The task: The listing below holds a line with "#### 2013年5月" and a line with "[FOSDEM](http://www.fosdem.org) - 2月2日～3日，比利时，布鲁塞尔". Reproduce those two lines exactly, plus everything between them.

Entries supplied:

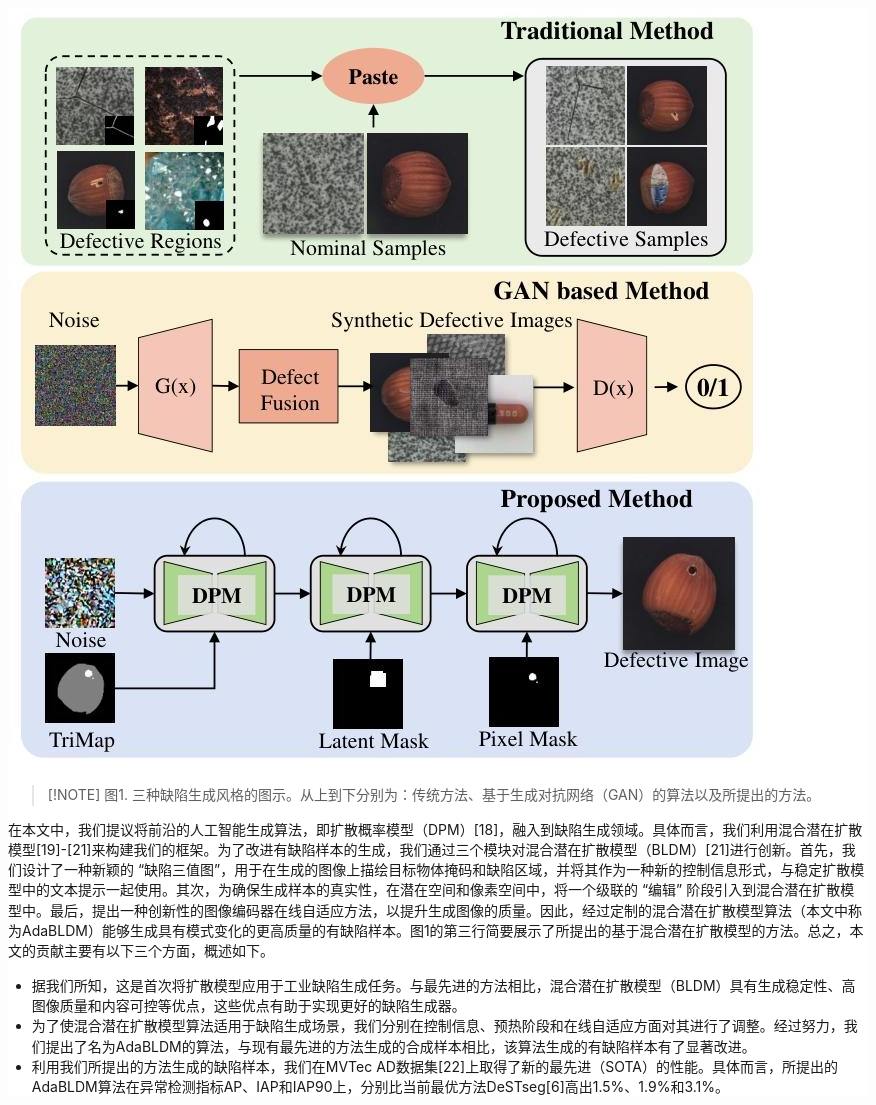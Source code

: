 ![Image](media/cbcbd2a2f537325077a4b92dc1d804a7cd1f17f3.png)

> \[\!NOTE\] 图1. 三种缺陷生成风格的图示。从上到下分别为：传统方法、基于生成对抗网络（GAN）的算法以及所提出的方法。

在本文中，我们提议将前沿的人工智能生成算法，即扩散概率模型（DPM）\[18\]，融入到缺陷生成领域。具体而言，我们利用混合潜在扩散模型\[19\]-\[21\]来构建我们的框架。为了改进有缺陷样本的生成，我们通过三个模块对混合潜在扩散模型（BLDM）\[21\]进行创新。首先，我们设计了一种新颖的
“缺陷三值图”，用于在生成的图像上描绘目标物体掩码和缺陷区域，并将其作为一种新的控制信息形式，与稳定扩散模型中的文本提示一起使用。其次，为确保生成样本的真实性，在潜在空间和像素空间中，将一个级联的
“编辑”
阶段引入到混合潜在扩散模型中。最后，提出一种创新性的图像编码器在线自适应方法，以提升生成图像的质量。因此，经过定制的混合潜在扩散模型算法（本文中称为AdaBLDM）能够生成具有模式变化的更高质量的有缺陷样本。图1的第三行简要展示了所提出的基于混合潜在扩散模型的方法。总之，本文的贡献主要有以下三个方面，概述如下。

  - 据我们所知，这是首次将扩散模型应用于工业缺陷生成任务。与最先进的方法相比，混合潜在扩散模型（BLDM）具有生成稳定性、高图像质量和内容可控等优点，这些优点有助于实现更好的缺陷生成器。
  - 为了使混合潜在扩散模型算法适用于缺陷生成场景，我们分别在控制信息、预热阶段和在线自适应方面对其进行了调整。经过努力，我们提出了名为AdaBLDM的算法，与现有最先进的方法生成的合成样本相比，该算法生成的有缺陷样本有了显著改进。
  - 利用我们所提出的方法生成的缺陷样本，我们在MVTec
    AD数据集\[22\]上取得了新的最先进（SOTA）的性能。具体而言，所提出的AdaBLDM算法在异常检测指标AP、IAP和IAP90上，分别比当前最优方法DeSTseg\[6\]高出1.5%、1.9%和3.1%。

...

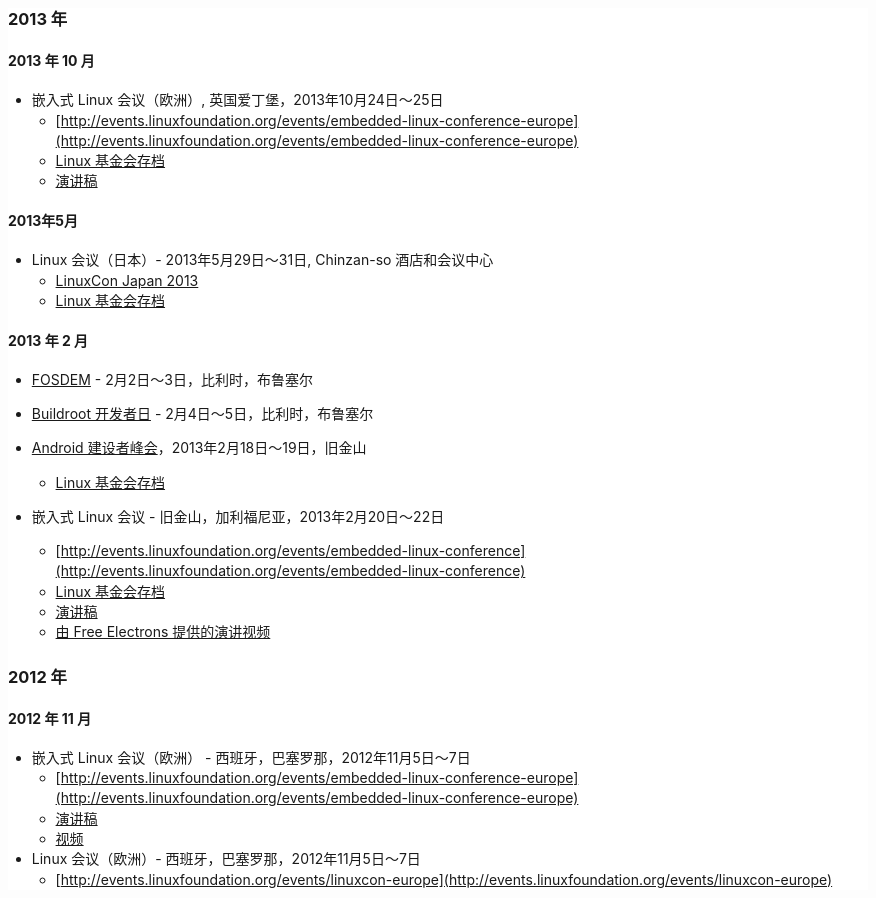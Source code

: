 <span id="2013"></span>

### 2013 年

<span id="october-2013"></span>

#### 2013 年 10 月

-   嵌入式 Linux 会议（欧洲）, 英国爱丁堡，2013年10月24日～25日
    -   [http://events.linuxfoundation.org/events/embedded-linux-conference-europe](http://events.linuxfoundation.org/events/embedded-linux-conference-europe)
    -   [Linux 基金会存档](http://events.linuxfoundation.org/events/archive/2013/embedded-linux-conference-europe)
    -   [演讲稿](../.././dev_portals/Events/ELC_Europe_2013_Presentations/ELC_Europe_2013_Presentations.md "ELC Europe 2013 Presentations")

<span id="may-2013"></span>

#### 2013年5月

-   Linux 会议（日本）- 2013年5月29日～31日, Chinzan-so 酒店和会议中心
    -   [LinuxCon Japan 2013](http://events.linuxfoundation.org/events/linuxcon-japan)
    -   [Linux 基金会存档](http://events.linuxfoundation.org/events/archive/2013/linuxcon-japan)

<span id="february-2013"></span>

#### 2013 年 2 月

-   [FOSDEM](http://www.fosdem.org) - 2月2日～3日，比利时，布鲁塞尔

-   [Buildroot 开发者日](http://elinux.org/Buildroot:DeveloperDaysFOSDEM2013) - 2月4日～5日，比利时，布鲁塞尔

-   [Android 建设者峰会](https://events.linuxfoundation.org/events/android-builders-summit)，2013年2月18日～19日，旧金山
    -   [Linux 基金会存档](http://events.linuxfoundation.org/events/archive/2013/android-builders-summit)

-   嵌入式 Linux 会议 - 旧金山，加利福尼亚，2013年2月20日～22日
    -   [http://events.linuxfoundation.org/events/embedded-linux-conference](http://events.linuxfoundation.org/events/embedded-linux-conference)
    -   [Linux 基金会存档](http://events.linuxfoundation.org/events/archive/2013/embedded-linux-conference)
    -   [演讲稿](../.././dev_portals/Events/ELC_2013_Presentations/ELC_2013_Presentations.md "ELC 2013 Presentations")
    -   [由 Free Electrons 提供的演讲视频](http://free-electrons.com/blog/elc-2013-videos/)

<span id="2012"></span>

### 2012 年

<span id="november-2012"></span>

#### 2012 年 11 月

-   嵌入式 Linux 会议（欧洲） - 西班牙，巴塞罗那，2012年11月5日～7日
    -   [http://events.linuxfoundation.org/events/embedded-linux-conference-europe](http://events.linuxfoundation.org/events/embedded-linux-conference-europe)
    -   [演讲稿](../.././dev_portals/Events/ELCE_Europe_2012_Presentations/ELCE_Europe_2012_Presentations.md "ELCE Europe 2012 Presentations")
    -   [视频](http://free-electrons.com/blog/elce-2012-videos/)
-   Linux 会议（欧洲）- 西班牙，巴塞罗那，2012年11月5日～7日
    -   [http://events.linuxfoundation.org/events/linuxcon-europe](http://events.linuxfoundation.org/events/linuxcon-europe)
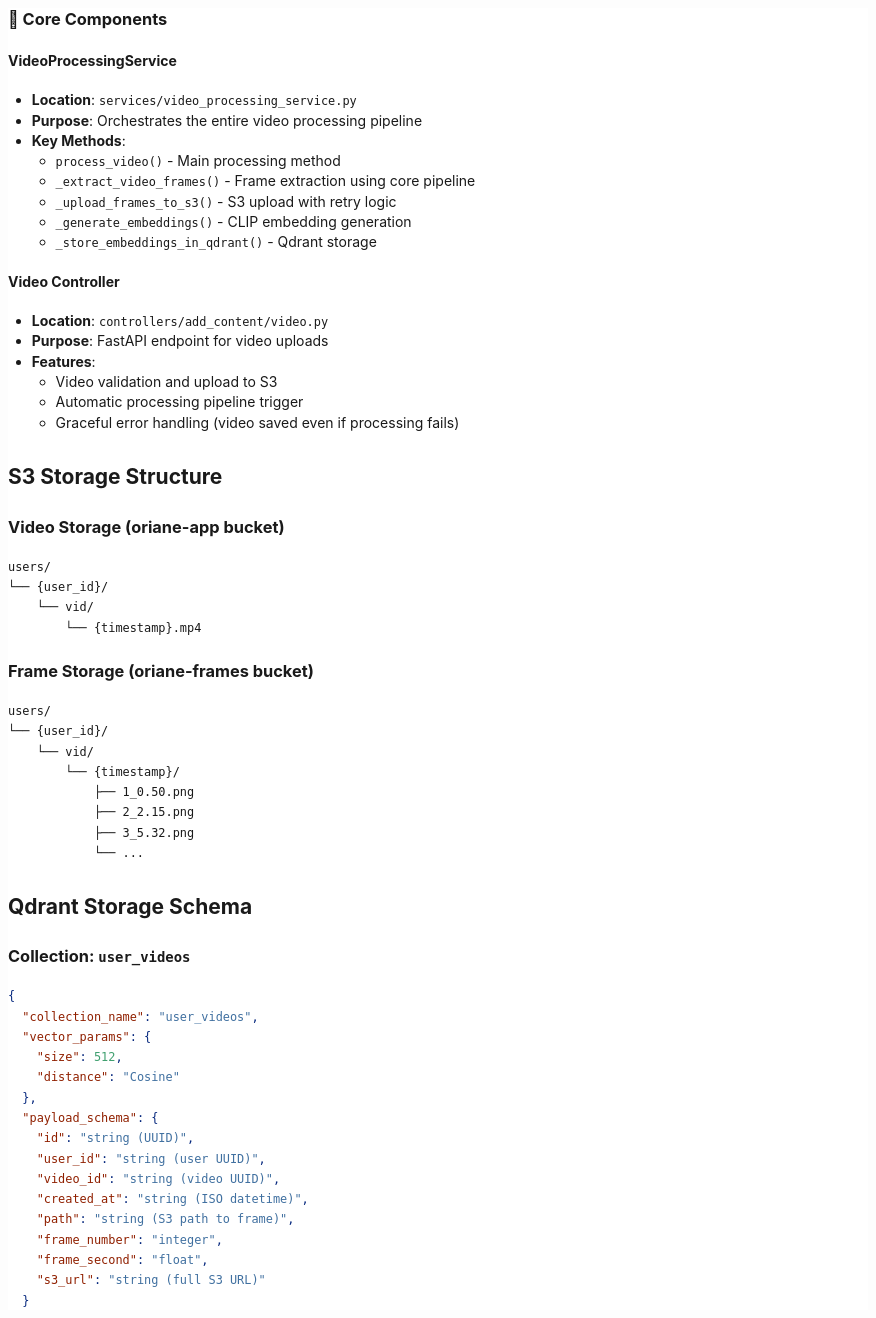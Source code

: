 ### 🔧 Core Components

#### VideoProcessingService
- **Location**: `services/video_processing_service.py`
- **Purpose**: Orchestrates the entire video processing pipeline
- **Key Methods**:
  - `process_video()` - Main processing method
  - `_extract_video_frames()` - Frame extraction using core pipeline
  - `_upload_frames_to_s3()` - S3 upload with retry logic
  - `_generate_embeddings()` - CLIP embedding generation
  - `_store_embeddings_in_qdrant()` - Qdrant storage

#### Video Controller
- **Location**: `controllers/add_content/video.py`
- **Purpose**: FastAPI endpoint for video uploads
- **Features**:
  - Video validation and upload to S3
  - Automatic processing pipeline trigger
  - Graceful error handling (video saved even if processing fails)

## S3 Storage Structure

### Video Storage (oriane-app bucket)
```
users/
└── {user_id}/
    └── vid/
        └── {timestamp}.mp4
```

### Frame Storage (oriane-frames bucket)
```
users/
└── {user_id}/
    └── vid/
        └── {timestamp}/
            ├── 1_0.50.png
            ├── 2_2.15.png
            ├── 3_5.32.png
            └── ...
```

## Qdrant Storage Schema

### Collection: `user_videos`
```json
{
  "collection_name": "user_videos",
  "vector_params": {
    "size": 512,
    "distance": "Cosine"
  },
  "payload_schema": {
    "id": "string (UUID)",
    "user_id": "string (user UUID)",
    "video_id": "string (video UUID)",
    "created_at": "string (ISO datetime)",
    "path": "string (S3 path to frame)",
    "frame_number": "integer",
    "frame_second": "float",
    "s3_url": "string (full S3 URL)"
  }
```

Result:
#### 2013年5月

-   Linux 会议（日本）- 2013年5月29日～31日, Chinzan-so 酒店和会议中心
    -   [LinuxCon Japan 2013](http://events.linuxfoundation.org/events/linuxcon-japan)
    -   [Linux 基金会存档](http://events.linuxfoundation.org/events/archive/2013/linuxcon-japan)

<span id="february-2013"></span>

#### 2013 年 2 月

-   [FOSDEM](http://www.fosdem.org) - 2月2日～3日，比利时，布鲁塞尔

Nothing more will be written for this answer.